◆ **TASK INSTRUCTIONS**
Set down every record below exactly as written, but leave out the pictures.

◆ **Rendered images with source text**
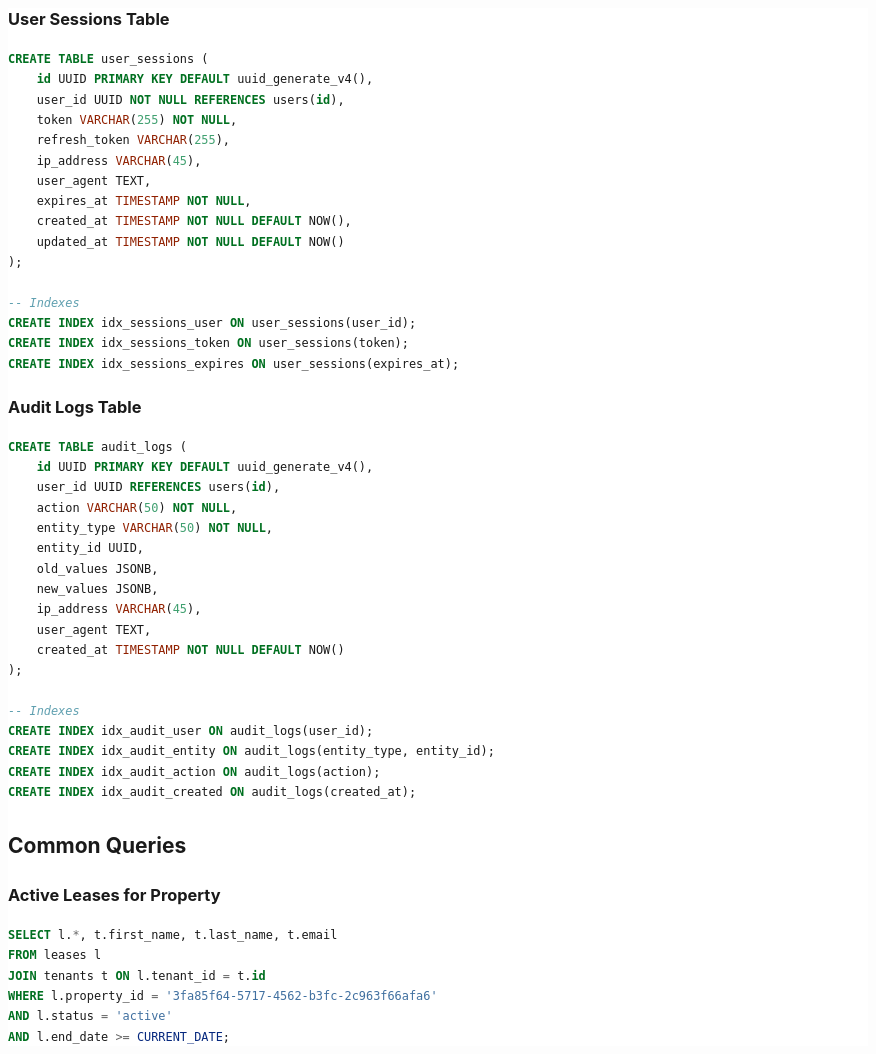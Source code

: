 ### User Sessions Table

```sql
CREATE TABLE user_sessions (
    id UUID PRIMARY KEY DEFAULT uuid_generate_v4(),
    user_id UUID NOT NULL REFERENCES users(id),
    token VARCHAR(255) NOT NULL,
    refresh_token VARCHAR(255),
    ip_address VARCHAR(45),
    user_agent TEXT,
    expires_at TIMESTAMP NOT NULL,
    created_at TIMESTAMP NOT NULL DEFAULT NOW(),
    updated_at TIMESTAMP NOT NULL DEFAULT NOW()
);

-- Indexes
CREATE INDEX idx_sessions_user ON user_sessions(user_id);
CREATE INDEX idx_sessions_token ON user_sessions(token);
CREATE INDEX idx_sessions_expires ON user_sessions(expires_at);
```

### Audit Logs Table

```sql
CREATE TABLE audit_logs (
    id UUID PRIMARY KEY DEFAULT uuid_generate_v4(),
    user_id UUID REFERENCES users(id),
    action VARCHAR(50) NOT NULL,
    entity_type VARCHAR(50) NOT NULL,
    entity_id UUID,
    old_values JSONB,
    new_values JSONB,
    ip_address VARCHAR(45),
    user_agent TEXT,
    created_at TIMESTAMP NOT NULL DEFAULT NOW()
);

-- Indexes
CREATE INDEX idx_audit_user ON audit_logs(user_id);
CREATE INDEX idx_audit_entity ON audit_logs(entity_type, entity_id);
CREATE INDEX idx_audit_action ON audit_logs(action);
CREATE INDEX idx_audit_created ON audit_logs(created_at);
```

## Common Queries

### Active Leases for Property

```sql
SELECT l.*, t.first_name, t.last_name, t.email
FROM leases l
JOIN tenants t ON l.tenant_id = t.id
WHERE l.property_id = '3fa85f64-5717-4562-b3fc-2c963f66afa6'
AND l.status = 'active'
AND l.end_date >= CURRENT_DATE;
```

◆ **RESPONSE**
Source code

: ### User Sessions Table

```sql
CREATE TABLE user_sessions (
    id UUID PRIMARY KEY DEFAULT uuid_generate_v4(),
    user_id UUID NOT NULL REFERENCES users(id),
    token VARCHAR(255) NOT NULL,
    refresh_token VARCHAR(255),
    ip_address VARCHAR(45),
    user_agent TEXT,
    expires_at TIMESTAMP NOT NULL,
    created_at TIMESTAMP NOT NULL DEFAULT NOW(),
    updated_at TIMESTAMP NOT NULL DEFAULT NOW()
);

-- Indexes
CREATE INDEX idx_sessions_user ON user_sessions(user_id);
CREATE INDEX idx_sessions_token ON user_sessions(token);
CREATE INDEX idx_sessions_expires ON user_sessions(expires_at);
```

### Audit Logs Table

```sql
CREATE TABLE audit_logs (
    id UUID PRIMARY KEY DEFAULT uuid_generate_v4(),
    user_id UUID REFERENCES users(id),
    action VARCHAR(50) NOT NULL,
    entity_type VARCHAR(50) NOT NULL,
    entity_id UUID,
    old_values JSONB,
    new_values JSONB,
    ip_address VARCHAR(45),
    user_agent TEXT,
    created_at TIMESTAMP NOT NULL DEFAULT NOW()
);

-- Indexes
CREATE INDEX idx_audit_user ON audit_logs(user_id);
CREATE INDEX idx_audit_entity ON audit_logs(entity_type, entity_id);
CREATE INDEX idx_audit_action ON audit_logs(action);
CREATE INDEX idx_audit_created ON audit_logs(created_at);
```

## Common Queries

### Active Leases for Property

```sql
SELECT l.*, t.first_name, t.last_name, t.email
FROM leases l
JOIN tenants t ON l.tenant_id = t.id
WHERE l.property_id = '3fa85f64-5717-4562-b3fc-2c963f66afa6'
AND l.status = 'active'
AND l.end_date >= CURRENT_DATE;
```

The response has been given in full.